• Work request
Please return the records below exactly as they appear, leaving every picture out.

• Dataset records
• • • •
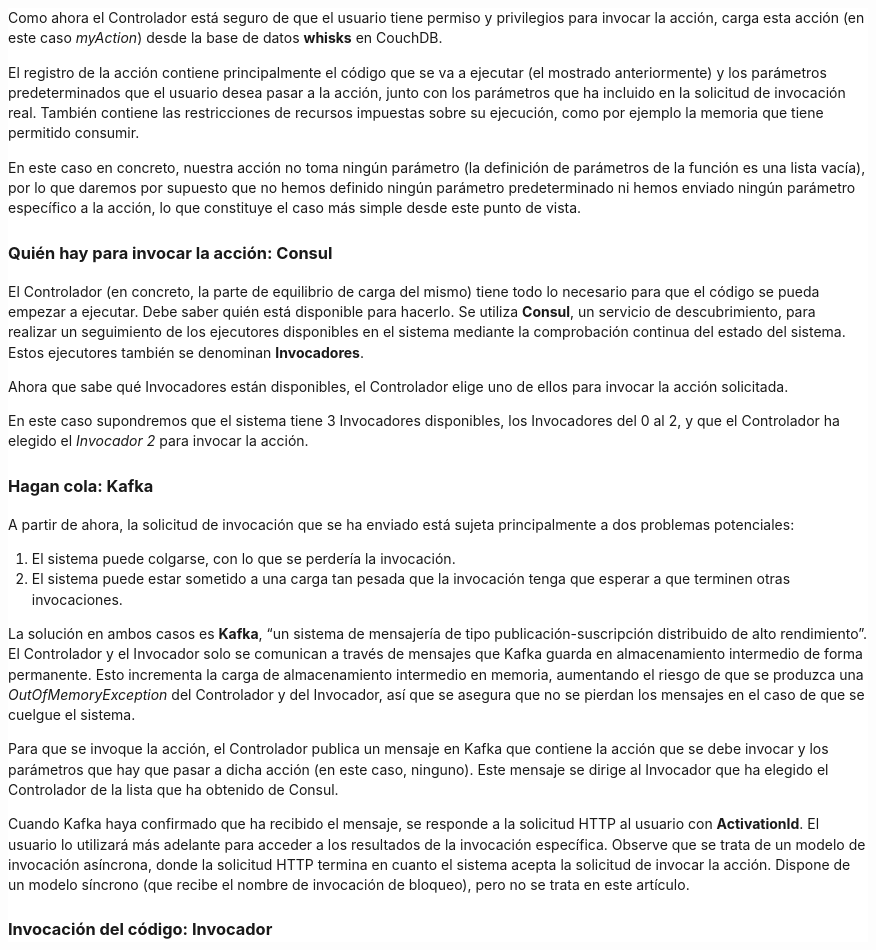 Como ahora el Controlador está seguro de que el usuario tiene permiso y privilegios para invocar la acción, carga esta acción (en este caso *myAction*) desde la base de datos **whisks** en CouchDB.

El registro de la acción contiene principalmente el código que se va a ejecutar (el mostrado anteriormente) y los parámetros predeterminados que el usuario desea pasar a la acción, junto con los parámetros que ha incluido en la solicitud de invocación real. También contiene las restricciones de recursos impuestas sobre su ejecución, como por ejemplo la memoria que tiene permitido consumir.

En este caso en concreto, nuestra acción no toma ningún parámetro (la definición de parámetros de la función es una lista vacía), por lo que daremos por supuesto que no hemos definido ningún parámetro predeterminado ni hemos enviado ningún parámetro específico a la acción, lo que constituye el caso más simple desde este punto de vista.

### Quién hay para invocar la acción: Consul

El Controlador (en concreto, la parte de equilibrio de carga del mismo) tiene todo lo necesario para que el código se pueda empezar a ejecutar. Debe saber quién está disponible para hacerlo. Se utiliza **Consul**, un servicio de descubrimiento, para realizar un seguimiento de los ejecutores disponibles en el sistema mediante la comprobación continua del estado del sistema. Estos ejecutores también se denominan **Invocadores**.

Ahora que sabe qué Invocadores están disponibles, el Controlador elige uno de ellos para invocar la acción solicitada.

En este caso supondremos que el sistema tiene 3 Invocadores disponibles, los Invocadores del 0 al 2, y que el Controlador ha elegido el *Invocador 2* para invocar la acción.

### Hagan cola: Kafka

A partir de ahora, la solicitud de invocación que se ha enviado está sujeta principalmente a dos problemas potenciales:

1. El sistema puede colgarse, con lo que se perdería la invocación.
2. El sistema puede estar sometido a una carga tan pesada que la invocación tenga que esperar a que terminen otras invocaciones.

La solución en ambos casos es **Kafka**, “un sistema de mensajería de tipo publicación-suscripción distribuido de alto rendimiento”. El Controlador y el Invocador solo se comunican a través de mensajes que Kafka guarda en almacenamiento intermedio de forma permanente. Esto incrementa la carga de almacenamiento intermedio en memoria, aumentando el riesgo de que se produzca una *OutOfMemoryException* del Controlador y del Invocador, así que se asegura que no se pierdan los mensajes en el caso de que se cuelgue el sistema.

Para que se invoque la acción, el Controlador publica un mensaje en Kafka que contiene la acción que se debe invocar y los parámetros que hay que pasar a dicha acción (en este caso, ninguno). Este mensaje se dirige al Invocador que ha elegido el Controlador de la lista que ha obtenido de Consul.

Cuando Kafka haya confirmado que ha recibido el mensaje, se responde a la solicitud HTTP al usuario con **ActivationId**. El usuario lo utilizará más adelante para acceder a los resultados de la invocación específica. Observe que se trata de un modelo de invocación asíncrona, donde la solicitud HTTP termina en cuanto el sistema acepta la solicitud de invocar la acción. Dispone de un modelo síncrono (que recibe el nombre de invocación de bloqueo), pero no se trata en este artículo.

### Invocación del código: Invocador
• • • •
• Exercise solution
 Como ahora el Controlador está seguro de que el usuario tiene permiso y privilegios para invocar la acción, carga esta acción (en este caso *myAction*) desde la base de datos **whisks** en CouchDB.

El registro de la acción contiene principalmente el código que se va a ejecutar (el mostrado anteriormente) y los parámetros predeterminados que el usuario desea pasar a la acción, junto con los parámetros que ha incluido en la solicitud de invocación real. También contiene las restricciones de recursos impuestas sobre su ejecución, como por ejemplo la memoria que tiene permitido consumir.

En este caso en concreto, nuestra acción no toma ningún parámetro (la definición de parámetros de la función es una lista vacía), por lo que daremos por supuesto que no hemos definido ningún parámetro predeterminado ni hemos enviado ningún parámetro específico a la acción, lo que constituye el caso más simple desde este punto de vista.

### Quién hay para invocar la acción: Consul

El Controlador (en concreto, la parte de equilibrio de carga del mismo) tiene todo lo necesario para que el código se pueda empezar a ejecutar. Debe saber quién está disponible para hacerlo. Se utiliza **Consul**, un servicio de descubrimiento, para realizar un seguimiento de los ejecutores disponibles en el sistema mediante la comprobación continua del estado del sistema. Estos ejecutores también se denominan **Invocadores**.

Ahora que sabe qué Invocadores están disponibles, el Controlador elige uno de ellos para invocar la acción solicitada.

En este caso supondremos que el sistema tiene 3 Invocadores disponibles, los Invocadores del 0 al 2, y que el Controlador ha elegido el *Invocador 2* para invocar la acción.

### Hagan cola: Kafka

A partir de ahora, la solicitud de invocación que se ha enviado está sujeta principalmente a dos problemas potenciales:

1. El sistema puede colgarse, con lo que se perdería la invocación.
2. El sistema puede estar sometido a una carga tan pesada que la invocación tenga que esperar a que terminen otras invocaciones.

La solución en ambos casos es **Kafka**, “un sistema de mensajería de tipo publicación-suscripción distribuido de alto rendimiento”. El Controlador y el Invocador solo se comunican a través de mensajes que Kafka guarda en almacenamiento intermedio de forma permanente. Esto incrementa la carga de almacenamiento intermedio en memoria, aumentando el riesgo de que se produzca una *OutOfMemoryException* del Controlador y del Invocador, así que se asegura que no se pierdan los mensajes en el caso de que se cuelgue el sistema.

Para que se invoque la acción, el Controlador publica un mensaje en Kafka que contiene la acción que se debe invocar y los parámetros que hay que pasar a dicha acción (en este caso, ninguno). Este mensaje se dirige al Invocador que ha elegido el Controlador de la lista que ha obtenido de Consul.

Cuando Kafka haya confirmado que ha recibido el mensaje, se responde a la solicitud HTTP al usuario con **ActivationId**. El usuario lo utilizará más adelante para acceder a los resultados de la invocación específica. Observe que se trata de un modelo de invocación asíncrona, donde la solicitud HTTP termina en cuanto el sistema acepta la solicitud de invocar la acción. Dispone de un modelo síncrono (que recibe el nombre de invocación de bloqueo), pero no se trata en este artículo.

### Invocación del código: Invocador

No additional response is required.